» Records shown
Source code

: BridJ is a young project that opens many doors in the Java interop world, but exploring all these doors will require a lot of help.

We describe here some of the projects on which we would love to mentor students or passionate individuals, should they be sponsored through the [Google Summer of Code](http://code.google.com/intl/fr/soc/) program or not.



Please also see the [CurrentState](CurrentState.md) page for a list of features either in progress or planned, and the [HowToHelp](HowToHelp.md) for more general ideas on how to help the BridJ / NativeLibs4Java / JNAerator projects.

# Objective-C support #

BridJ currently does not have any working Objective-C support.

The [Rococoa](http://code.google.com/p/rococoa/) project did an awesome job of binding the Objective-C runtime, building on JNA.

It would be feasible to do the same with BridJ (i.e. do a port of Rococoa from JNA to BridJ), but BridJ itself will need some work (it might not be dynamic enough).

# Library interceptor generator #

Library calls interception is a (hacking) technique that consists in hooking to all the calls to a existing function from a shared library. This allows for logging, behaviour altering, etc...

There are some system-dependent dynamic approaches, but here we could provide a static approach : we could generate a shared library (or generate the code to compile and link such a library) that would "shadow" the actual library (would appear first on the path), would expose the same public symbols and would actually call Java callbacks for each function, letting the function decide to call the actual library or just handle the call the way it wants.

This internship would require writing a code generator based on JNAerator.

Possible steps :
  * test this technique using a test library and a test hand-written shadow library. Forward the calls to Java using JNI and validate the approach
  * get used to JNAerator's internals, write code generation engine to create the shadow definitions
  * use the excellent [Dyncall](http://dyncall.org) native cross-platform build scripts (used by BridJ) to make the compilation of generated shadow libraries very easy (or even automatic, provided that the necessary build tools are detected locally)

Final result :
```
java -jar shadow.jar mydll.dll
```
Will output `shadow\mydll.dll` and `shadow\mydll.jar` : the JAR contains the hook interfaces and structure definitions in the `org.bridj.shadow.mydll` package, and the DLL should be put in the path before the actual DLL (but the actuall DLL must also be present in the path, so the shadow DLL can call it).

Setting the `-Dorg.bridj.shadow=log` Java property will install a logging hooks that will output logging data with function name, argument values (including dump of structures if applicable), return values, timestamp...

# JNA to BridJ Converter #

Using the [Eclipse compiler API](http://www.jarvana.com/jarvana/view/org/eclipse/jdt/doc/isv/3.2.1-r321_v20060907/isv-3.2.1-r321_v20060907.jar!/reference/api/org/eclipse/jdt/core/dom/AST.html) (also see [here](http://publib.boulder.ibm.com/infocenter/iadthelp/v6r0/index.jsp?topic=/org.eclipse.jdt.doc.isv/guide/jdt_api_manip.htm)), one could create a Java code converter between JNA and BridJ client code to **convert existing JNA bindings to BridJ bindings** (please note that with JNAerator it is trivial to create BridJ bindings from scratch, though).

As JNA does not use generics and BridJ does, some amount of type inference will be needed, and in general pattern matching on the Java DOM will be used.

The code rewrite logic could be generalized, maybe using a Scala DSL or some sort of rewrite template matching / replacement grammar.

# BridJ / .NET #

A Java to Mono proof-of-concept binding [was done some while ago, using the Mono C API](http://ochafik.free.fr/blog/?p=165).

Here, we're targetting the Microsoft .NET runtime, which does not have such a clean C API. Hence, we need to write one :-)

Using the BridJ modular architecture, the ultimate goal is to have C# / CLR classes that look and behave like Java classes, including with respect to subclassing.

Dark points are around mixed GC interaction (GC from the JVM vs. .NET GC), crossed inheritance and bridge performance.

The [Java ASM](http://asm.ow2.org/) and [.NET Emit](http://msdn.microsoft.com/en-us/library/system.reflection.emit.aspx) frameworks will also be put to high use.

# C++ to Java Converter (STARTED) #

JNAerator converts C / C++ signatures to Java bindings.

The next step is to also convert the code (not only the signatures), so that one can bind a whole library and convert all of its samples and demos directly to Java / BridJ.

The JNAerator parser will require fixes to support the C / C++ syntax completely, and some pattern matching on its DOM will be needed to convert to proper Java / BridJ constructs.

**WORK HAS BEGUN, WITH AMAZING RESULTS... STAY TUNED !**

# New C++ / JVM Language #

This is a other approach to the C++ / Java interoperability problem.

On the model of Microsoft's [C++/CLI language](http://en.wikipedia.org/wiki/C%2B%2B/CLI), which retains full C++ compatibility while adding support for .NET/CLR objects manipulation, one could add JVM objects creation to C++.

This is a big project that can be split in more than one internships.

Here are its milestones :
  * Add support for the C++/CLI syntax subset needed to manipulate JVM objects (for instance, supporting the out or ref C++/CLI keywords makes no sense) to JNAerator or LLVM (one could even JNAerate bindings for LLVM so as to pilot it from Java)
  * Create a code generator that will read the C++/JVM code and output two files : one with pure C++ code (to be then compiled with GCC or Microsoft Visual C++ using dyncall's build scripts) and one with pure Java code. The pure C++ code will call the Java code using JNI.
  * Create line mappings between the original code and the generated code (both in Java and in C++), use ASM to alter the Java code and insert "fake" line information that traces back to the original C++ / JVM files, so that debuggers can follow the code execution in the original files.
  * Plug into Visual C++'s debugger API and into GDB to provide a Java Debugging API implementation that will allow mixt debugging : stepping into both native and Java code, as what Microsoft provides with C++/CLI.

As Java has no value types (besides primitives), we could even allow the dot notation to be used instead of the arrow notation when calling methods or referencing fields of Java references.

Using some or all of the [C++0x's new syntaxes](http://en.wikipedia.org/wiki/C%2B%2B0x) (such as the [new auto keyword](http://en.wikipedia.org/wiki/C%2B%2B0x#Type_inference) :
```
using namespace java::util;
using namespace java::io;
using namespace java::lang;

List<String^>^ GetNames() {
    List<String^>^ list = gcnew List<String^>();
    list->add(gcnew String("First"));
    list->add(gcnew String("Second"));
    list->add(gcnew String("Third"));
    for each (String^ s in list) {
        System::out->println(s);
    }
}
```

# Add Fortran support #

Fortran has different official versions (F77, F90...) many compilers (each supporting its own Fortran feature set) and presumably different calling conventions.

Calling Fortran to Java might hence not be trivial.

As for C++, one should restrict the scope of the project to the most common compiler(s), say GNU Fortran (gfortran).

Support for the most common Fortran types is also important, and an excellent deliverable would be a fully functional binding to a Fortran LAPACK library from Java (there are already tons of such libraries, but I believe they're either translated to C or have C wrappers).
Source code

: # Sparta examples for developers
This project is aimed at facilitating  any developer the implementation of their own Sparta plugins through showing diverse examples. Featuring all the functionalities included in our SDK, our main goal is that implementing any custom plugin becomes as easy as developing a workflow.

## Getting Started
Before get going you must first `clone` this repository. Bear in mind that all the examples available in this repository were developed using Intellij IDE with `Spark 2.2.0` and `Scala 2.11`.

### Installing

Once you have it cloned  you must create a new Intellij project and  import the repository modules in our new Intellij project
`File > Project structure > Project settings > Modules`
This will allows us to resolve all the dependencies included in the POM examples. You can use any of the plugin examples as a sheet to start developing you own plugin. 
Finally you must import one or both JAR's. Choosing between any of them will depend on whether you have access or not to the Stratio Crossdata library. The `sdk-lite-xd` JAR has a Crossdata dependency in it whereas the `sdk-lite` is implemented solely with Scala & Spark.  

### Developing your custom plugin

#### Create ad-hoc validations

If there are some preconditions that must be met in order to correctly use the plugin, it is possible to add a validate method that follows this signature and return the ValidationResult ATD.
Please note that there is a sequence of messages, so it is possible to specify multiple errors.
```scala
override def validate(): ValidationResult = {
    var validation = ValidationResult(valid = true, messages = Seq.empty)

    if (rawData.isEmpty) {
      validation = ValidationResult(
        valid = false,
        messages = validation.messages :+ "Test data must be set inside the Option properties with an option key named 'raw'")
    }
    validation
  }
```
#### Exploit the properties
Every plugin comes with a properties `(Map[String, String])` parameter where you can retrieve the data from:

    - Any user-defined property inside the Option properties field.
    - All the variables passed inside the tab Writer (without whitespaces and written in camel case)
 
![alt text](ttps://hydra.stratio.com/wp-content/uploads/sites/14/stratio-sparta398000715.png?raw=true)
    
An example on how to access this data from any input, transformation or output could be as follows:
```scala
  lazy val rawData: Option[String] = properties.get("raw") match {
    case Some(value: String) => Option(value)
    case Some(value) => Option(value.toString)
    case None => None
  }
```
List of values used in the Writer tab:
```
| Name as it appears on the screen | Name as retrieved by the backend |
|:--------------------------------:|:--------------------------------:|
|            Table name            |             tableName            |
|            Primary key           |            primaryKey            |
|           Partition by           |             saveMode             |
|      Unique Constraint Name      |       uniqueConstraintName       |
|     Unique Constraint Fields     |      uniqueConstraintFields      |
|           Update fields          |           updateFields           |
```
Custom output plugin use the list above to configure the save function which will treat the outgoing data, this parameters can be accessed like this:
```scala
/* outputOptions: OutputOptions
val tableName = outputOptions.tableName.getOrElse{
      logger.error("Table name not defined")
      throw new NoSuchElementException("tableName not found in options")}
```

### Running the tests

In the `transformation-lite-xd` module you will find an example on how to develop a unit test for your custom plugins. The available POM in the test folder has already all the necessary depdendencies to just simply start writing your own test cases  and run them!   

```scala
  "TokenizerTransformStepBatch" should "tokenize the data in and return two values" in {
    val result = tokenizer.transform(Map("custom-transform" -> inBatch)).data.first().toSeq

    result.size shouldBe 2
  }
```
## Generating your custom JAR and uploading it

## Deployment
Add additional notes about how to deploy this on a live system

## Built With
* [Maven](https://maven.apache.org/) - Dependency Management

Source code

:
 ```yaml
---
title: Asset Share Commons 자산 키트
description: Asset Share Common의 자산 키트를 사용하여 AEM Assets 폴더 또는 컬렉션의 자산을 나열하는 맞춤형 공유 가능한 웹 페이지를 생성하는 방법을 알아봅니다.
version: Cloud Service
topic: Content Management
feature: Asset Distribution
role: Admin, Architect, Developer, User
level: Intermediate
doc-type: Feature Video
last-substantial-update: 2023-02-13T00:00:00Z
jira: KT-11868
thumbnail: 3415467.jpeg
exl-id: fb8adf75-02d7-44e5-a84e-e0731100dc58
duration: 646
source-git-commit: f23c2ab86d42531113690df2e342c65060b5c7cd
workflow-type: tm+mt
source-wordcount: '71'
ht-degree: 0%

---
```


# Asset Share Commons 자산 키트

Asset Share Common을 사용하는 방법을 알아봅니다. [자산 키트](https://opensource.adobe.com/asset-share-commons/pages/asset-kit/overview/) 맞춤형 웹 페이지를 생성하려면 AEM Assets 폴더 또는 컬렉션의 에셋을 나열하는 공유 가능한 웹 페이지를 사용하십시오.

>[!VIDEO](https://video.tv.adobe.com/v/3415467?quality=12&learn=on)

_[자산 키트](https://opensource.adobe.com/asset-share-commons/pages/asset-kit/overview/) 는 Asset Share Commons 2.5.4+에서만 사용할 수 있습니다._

» What is expected
Only lines holding the word "tableName" are wanted here; copy each from the listing.

» Answer to this problem
|            Table name            |             tableName            |
val tableName = outputOptions.tableName.getOrElse{
      throw new NoSuchElementException("tableName not found in options")}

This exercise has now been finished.